Preserving the Tension of Water

What are these water bugs doing in this muskeg pond and why haven’t I ever noticed them before. There must be too much grandeur in this high mountain meadow; too many stars to draw away attention. Aki still ignores them.

Watching now, I wonder how they disturb the pond surface by scurrying off without destroying the water tension that keeps them afloat. They don’t move far, just a few feet toward pond center as if they know their limits?

I’ve thought of many things as this trail lead me from meadow to meadow to forest and this pond: the battle between grass and muskeg made possible by man’s disturbing presence; how the thick loads of maturing spruce cones have assumed the color of dead needles; whether this abundance is produced by heathy trees or dying ones throwing their last strength into one last toss of the evolutionary dice; how beautiful the blue berries look when flooded in morning light.
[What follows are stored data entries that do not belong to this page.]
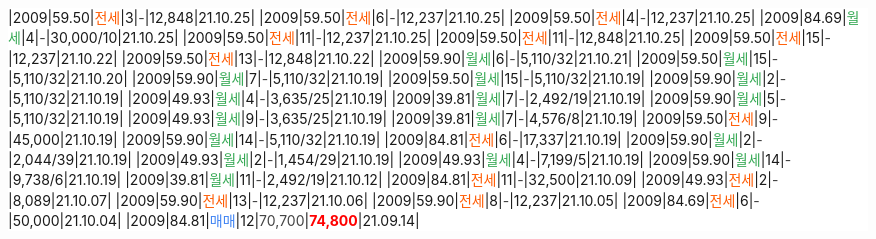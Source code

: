 |2009|59.50|<span style="color:#FF5A00">전세</span>|3|<span style="color:#444444">-</span>|12,848|21.10.25|
|2009|59.50|<span style="color:#FF5A00">전세</span>|6|<span style="color:#444444">-</span>|12,237|21.10.25|
|2009|59.50|<span style="color:#FF5A00">전세</span>|4|<span style="color:#444444">-</span>|12,237|21.10.25|
|2009|84.69|<span style="color:#34A853">월세</span>|4|<span style="color:#444444">-</span>|30,000/10|21.10.25|
|2009|59.50|<span style="color:#FF5A00">전세</span>|11|<span style="color:#444444">-</span>|12,237|21.10.25|
|2009|59.50|<span style="color:#FF5A00">전세</span>|11|<span style="color:#444444">-</span>|12,848|21.10.25|
|2009|59.50|<span style="color:#FF5A00">전세</span>|15|<span style="color:#444444">-</span>|12,237|21.10.22|
|2009|59.50|<span style="color:#FF5A00">전세</span>|13|<span style="color:#444444">-</span>|12,848|21.10.22|
|2009|59.90|<span style="color:#34A853">월세</span>|6|<span style="color:#444444">-</span>|5,110/32|21.10.21|
|2009|59.50|<span style="color:#34A853">월세</span>|15|<span style="color:#444444">-</span>|5,110/32|21.10.20|
|2009|59.90|<span style="color:#34A853">월세</span>|7|<span style="color:#444444">-</span>|5,110/32|21.10.19|
|2009|59.50|<span style="color:#34A853">월세</span>|15|<span style="color:#444444">-</span>|5,110/32|21.10.19|
|2009|59.90|<span style="color:#34A853">월세</span>|2|<span style="color:#444444">-</span>|5,110/32|21.10.19|
|2009|49.93|<span style="color:#34A853">월세</span>|4|<span style="color:#444444">-</span>|3,635/25|21.10.19|
|2009|39.81|<span style="color:#34A853">월세</span>|7|<span style="color:#444444">-</span>|2,492/19|21.10.19|
|2009|59.90|<span style="color:#34A853">월세</span>|5|<span style="color:#444444">-</span>|5,110/32|21.10.19|
|2009|49.93|<span style="color:#34A853">월세</span>|9|<span style="color:#444444">-</span>|3,635/25|21.10.19|
|2009|39.81|<span style="color:#34A853">월세</span>|7|<span style="color:#444444">-</span>|4,576/8|21.10.19|
|2009|59.50|<span style="color:#FF5A00">전세</span>|9|<span style="color:#444444">-</span>|45,000|21.10.19|
|2009|59.90|<span style="color:#34A853">월세</span>|14|<span style="color:#444444">-</span>|5,110/32|21.10.19|
|2009|84.81|<span style="color:#FF5A00">전세</span>|6|<span style="color:#444444">-</span>|17,337|21.10.19|
|2009|59.90|<span style="color:#34A853">월세</span>|2|<span style="color:#444444">-</span>|2,044/39|21.10.19|
|2009|49.93|<span style="color:#34A853">월세</span>|2|<span style="color:#444444">-</span>|1,454/29|21.10.19|
|2009|49.93|<span style="color:#34A853">월세</span>|4|<span style="color:#444444">-</span>|7,199/5|21.10.19|
|2009|59.90|<span style="color:#34A853">월세</span>|14|<span style="color:#444444">-</span>|9,738/6|21.10.19|
|2009|39.81|<span style="color:#34A853">월세</span>|11|<span style="color:#444444">-</span>|2,492/19|21.10.12|
|2009|84.81|<span style="color:#FF5A00">전세</span>|11|<span style="color:#444444">-</span>|32,500|21.10.09|
|2009|49.93|<span style="color:#FF5A00">전세</span>|2|<span style="color:#444444">-</span>|8,089|21.10.07|
|2009|59.90|<span style="color:#FF5A00">전세</span>|13|<span style="color:#444444">-</span>|12,237|21.10.06|
|2009|59.90|<span style="color:#FF5A00">전세</span>|8|<span style="color:#444444">-</span>|12,237|21.10.05|
|2009|84.69|<span style="color:#FF5A00">전세</span>|6|<span style="color:#444444">-</span>|50,000|21.10.04|
|2009|84.81|<span style="color:#4285F3">매매</span>|12|<span style="color:#444444">70,700</span>|<b><span style="color:#FF0000">74,800</span></b>|21.09.14|
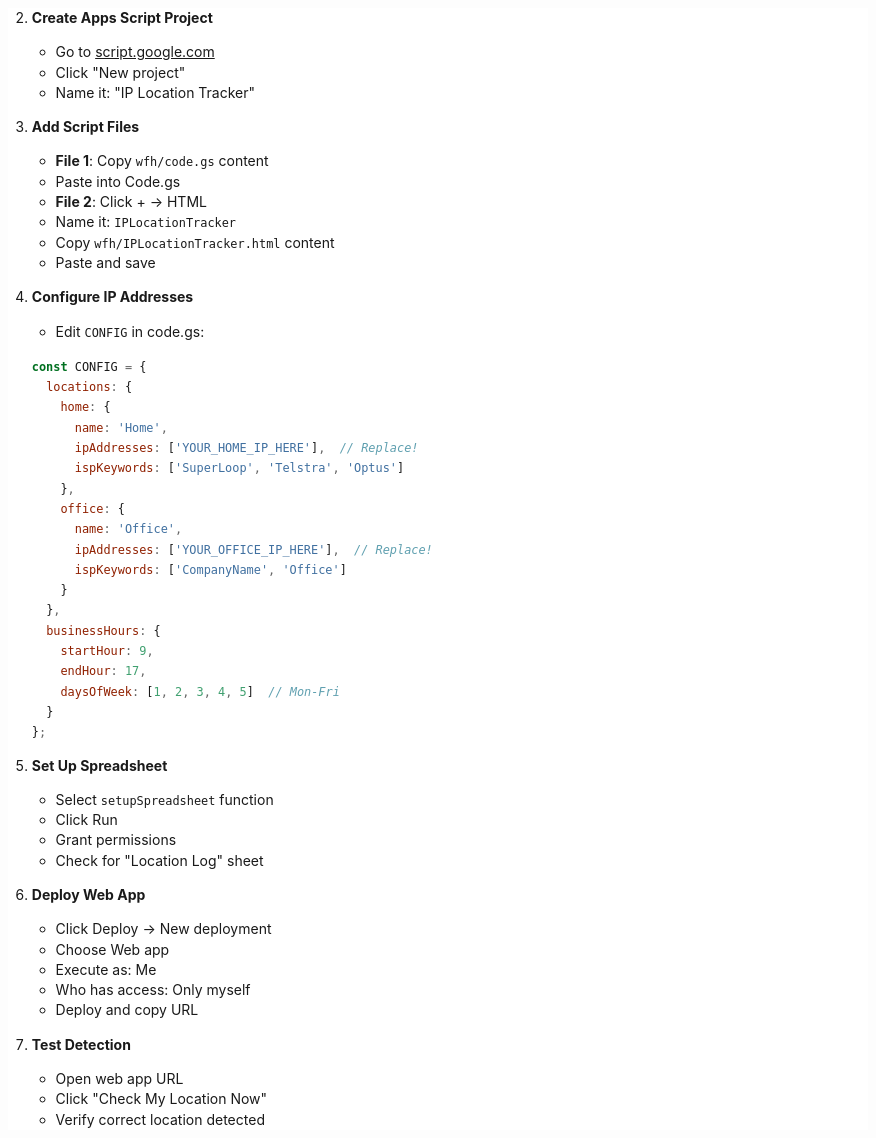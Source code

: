 2. **Create Apps Script Project**
   - Go to [script.google.com](https://script.google.com)
   - Click "New project"
   - Name it: "IP Location Tracker"

3. **Add Script Files**
   - **File 1**: Copy `wfh/code.gs` content
   - Paste into Code.gs
   - **File 2**: Click + → HTML
   - Name it: `IPLocationTracker`
   - Copy `wfh/IPLocationTracker.html` content
   - Paste and save

4. **Configure IP Addresses**
   - Edit `CONFIG` in code.gs:
   ```javascript
   const CONFIG = {
     locations: {
       home: {
         name: 'Home',
         ipAddresses: ['YOUR_HOME_IP_HERE'],  // Replace!
         ispKeywords: ['SuperLoop', 'Telstra', 'Optus']
       },
       office: {
         name: 'Office',
         ipAddresses: ['YOUR_OFFICE_IP_HERE'],  // Replace!
         ispKeywords: ['CompanyName', 'Office']
       }
     },
     businessHours: {
       startHour: 9,
       endHour: 17,
       daysOfWeek: [1, 2, 3, 4, 5]  // Mon-Fri
     }
   };
   ```

5. **Set Up Spreadsheet**
   - Select `setupSpreadsheet` function
   - Click Run
   - Grant permissions
   - Check for "Location Log" sheet

6. **Deploy Web App**
   - Click Deploy → New deployment
   - Choose Web app
   - Execute as: Me
   - Who has access: Only myself
   - Deploy and copy URL

7. **Test Detection**
   - Open web app URL
   - Click "Check My Location Now"
   - Verify correct location detected
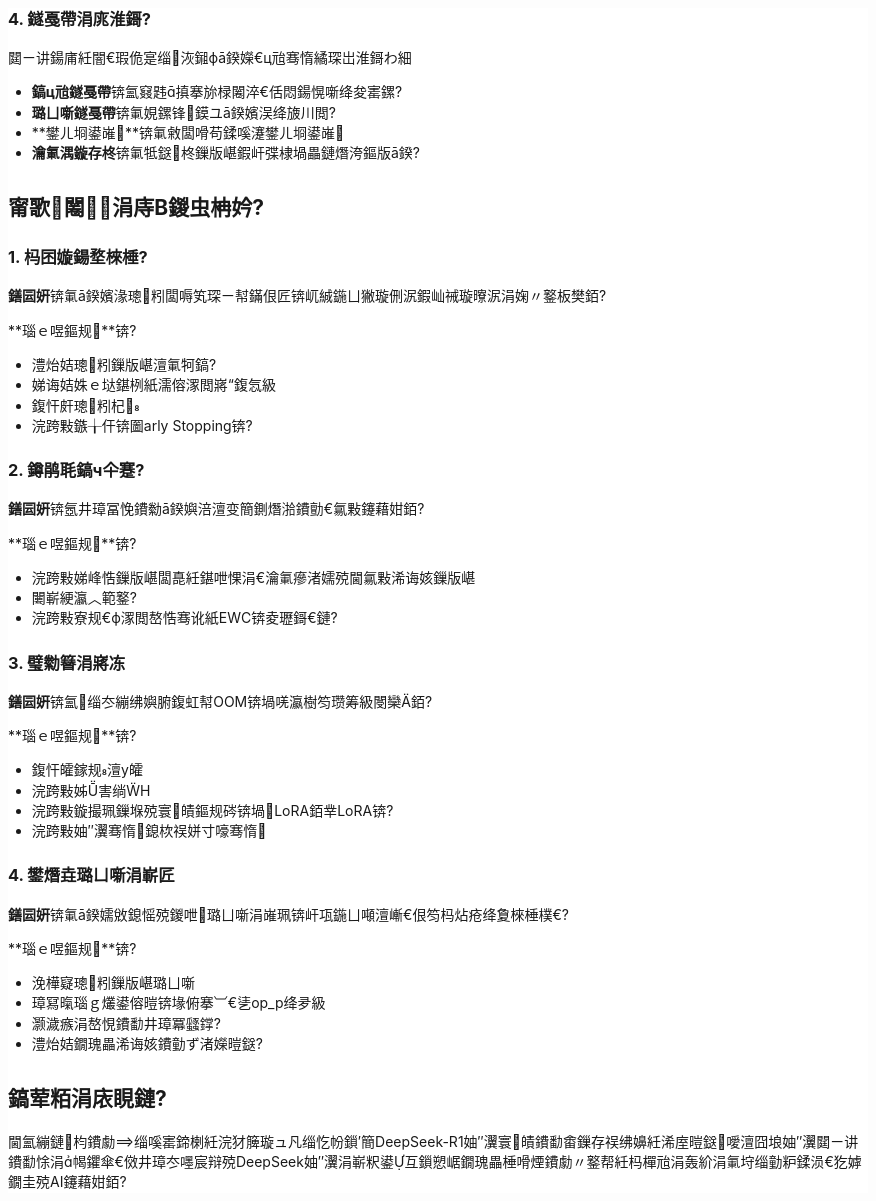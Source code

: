 ### 4. 鐩戞帶涓庣淮鎶?

閮ㄧ讲鍚庯紝闇€瑕佹寔缁洃鎺фā鍨嬫€ц兘骞惰繘琛岀淮鎶わ細

- **鎬ц兘鐩戞帶**锛氳窡韪搷搴旀椂闂淬€佸悶鍚愰噺绛夋寚鏍?
- **璐ㄩ噺鐩戞帶**锛氭娊鏍锋鏌ユā鍨嬪洖绛旇川閲?
- **鐢ㄦ埛鍙嶉**锛氭敹闆嗗苟鍒嗘瀽鐢ㄦ埛鍙嶉
- **瀹氭湡鏇存柊**锛氭牴鎹柊鏁版嵁鍜屽弽棣堝畾鏈熸洿鏂版ā鍨?

## 甯歌闂涓庤В鍐虫柟妗?

### 1. 杩囨嫙鍚堥棶棰?

**鐥囩姸**锛氭ā鍨嬪湪璁粌闆嗕笂琛ㄧ幇鏋佷匠锛屼絾鍦ㄩ獙璇侀泦鍜屾祴璇曢泦涓婅〃鐜板樊銆?

**瑙ｅ喅鏂规**锛?
- 澧炲姞璁粌鏁版嵁澶氭牱鎬?
- 娣诲姞姝ｅ垯鍖栵紙濡傛潈閲嶈“鍑忥級
- 鍑忓皯璁粌杞
- 浣跨敤鏃╁仠锛圗arly Stopping锛?

### 2. 鐏鹃毦鎬ч仐蹇?

**鐥囩姸**锛氬井璋冨悗鐨勬ā鍨嬩涪澶变簡鍘熸湁鐨勯€氱敤鑳藉姏銆?

**瑙ｅ喅鏂规**锛?
- 浣跨敤娣峰悎鏁版嵁闆嗭紝鍖呭惈涓€瀹氭瘮渚嬬殑閫氱敤浠诲姟鏁版嵁
- 闄嶄綆瀛︿範鐜?
- 浣跨敤寮规€ф潈閲嶅悎骞讹紙EWC锛夌瓑鎶€鏈?

### 3. 璧勬簮涓嶈冻

**鐥囩姸**锛氳缁冭繃绋嬩腑鍑虹幇OOM锛堝唴瀛樹笉瓒筹級閿欒銆?

**瑙ｅ喅鏂规**锛?
- 鍑忓皬鎵规澶у皬
- 浣跨敤姊害绱Н
- 浣跨敤鏇撮珮鏁堢殑寰皟鏂规硶锛堝LoRA銆丵LoRA锛?
- 浣跨敤妯″瀷骞惰鎴栨祦姘寸嚎骞惰

### 4. 鐢熸垚璐ㄩ噺涓嶄匠

**鐥囩姸**锛氭ā鍨嬬敓鎴愮殑鍐呭璐ㄩ噺涓嶉珮锛屽瓨鍦ㄩ噸澶嶃€佷笉杩炶疮绛夐棶棰樸€?

**瑙ｅ喅鏂规**锛?
- 浼樺寲璁粌鏁版嵁璐ㄩ噺
- 璋冩暣瑙ｇ爜鍙傛暟锛堟俯搴︺€乼op_p绛夛級
- 灏濊瘯涓嶅悓鐨勫井璋冪瓥鐣?
- 澧炲姞鐗瑰畾浠诲姟鐨勭ず渚嬫暟鎹?

## 鎬荤粨涓庡睍鏈?

閫氳繃鏈枃鐨勮缁嗘寚鍗楋紝浣犲簲璇ュ凡缁忔帉鎻′簡DeepSeek-R1妯″瀷寰皟鐨勫畬鏁存祦绋嬶紝浠庢暟鎹噯澶囧埌妯″瀷閮ㄧ讲鐨勫悇涓幆鑺傘€傚井璋冭嚜宸辩殑DeepSeek妯″瀷涓嶄粎鍙互鎻愬崌鐗瑰畾棰嗗煙鐨勮〃鐜帮紝杩樿兘涓轰紒涓氭垨缁勭粐鍒涢€犵嫭鐗圭殑AI鑳藉姏銆?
It’s easier to deal with the water bugs, the apparent masters of their three square meters of universe.

Later in the day I fish for salmon in Favorite Passage. We troll for two hours and catch one cod fish but no salmon. Then a pod of Dall Porpoise surround our boat, each black and white muscular bullet half flying out of the water. They don’t break the surface, merely rise and don a inch thick coat of water before submerging to continue the hunt. While they surround us a silver takes the Captian’s herring and we land a fine male silver salmon. The porpoise lasts long enough for us to boat another silver before returning to the dock.

Gasteneau Channel is almost flooded by tide on our way home. Only a long slip strip of one island remains, covered with several thousand perfectly white gulls shinning in late afternoon sun. In seconds the birds forms a quick moving cloud as their sanctuary disappears.